Note that the time differences are in seconds. That was a choice made by R. To coerce minutes, we have to “manually” get pairwise differences between the vector of times without the first element and without the second element:

D.mins <- difftime(DateTime[-1], DateTime[-length(DateTime)], units="mins")
        
hist(-as.numeric(D.mins), breaks=100, col="grey", bor="darkgrey", freq=FALSE)
curve(dexp(x, -1/mean(as.numeric(D.mins))), add=TRUE, n=10000, lwd=2, col=2)

mean(D.mins)

## Time difference of -4.728065 mins

sd(D.mins)

## [1] 5.129513

We need to use the as.numeric because the time difference class does not play well with many of R’s other function.

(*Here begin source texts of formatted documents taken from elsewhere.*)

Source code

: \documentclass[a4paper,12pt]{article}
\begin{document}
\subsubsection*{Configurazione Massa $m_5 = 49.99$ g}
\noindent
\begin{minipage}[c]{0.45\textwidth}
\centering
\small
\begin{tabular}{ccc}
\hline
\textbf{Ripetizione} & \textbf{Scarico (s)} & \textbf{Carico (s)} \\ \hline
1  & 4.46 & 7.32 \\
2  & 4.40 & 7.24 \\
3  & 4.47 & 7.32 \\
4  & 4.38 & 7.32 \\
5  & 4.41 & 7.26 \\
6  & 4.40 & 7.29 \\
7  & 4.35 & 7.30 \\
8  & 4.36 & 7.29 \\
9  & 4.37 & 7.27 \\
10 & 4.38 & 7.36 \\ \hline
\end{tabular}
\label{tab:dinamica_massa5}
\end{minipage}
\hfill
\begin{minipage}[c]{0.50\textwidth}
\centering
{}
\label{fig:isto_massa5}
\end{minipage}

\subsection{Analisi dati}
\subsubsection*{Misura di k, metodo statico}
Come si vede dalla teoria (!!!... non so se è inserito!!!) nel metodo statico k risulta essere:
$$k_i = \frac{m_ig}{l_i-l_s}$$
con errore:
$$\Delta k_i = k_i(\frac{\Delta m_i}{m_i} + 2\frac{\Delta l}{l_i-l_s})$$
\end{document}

Part I: Central Limit Theorem

Sample any random variable a bunch (“k”) of times:

k <- 10000
X <- runif(k)

Sum it several (“n”) of times

n <- 10
Y <- rep(0, k)
for(i in 1:n) Y <- Y + runif(k)

Plot the histogram and qqplot:

par(mfrow=c(1,2))
hist(Y, col="grey")
qqnorm(Y)

Summary statistics:

c(mean(Y), var(Y))

## [1] 5.0048671 0.8240065

Compare to theoretical prediction

c(n * 0.5, n * 1/12)

## [1] 5.0000000 0.8333333

EXERCISE 1: A CLT Function

Write a function that sums random draws from the standard uniform distribution, sums them “n” times, and plots the histogram and qqnorm plot.

Note that we can pass a function as an argument in R:

CLT <- function(FUN, n, k=1000){
    Y <- rep(0,k)
    for(i in 1:n)   Y <- Y + FUN(k)
    hist(Y, col="grey")
    qqnorm(Y); qqline(Y, col=2)
}
par(mfrow=c(2,4))       
CLT(runif,1)
CLT(runif,2)
CLT(runif,5)
CLT(runif,10)

It works for other functions as well:

par(mfrow=c(3,4))
        CLT(rexp,1)
        CLT(rexp,2)
        CLT(rexp,4)
        CLT(rexp,10)    
        CLT(rexp,100)
        CLT(rnorm,10)

EXERCISE 2: Normal approximation

Modify this function so that it also draws the normal approximation to the distribution of the sums.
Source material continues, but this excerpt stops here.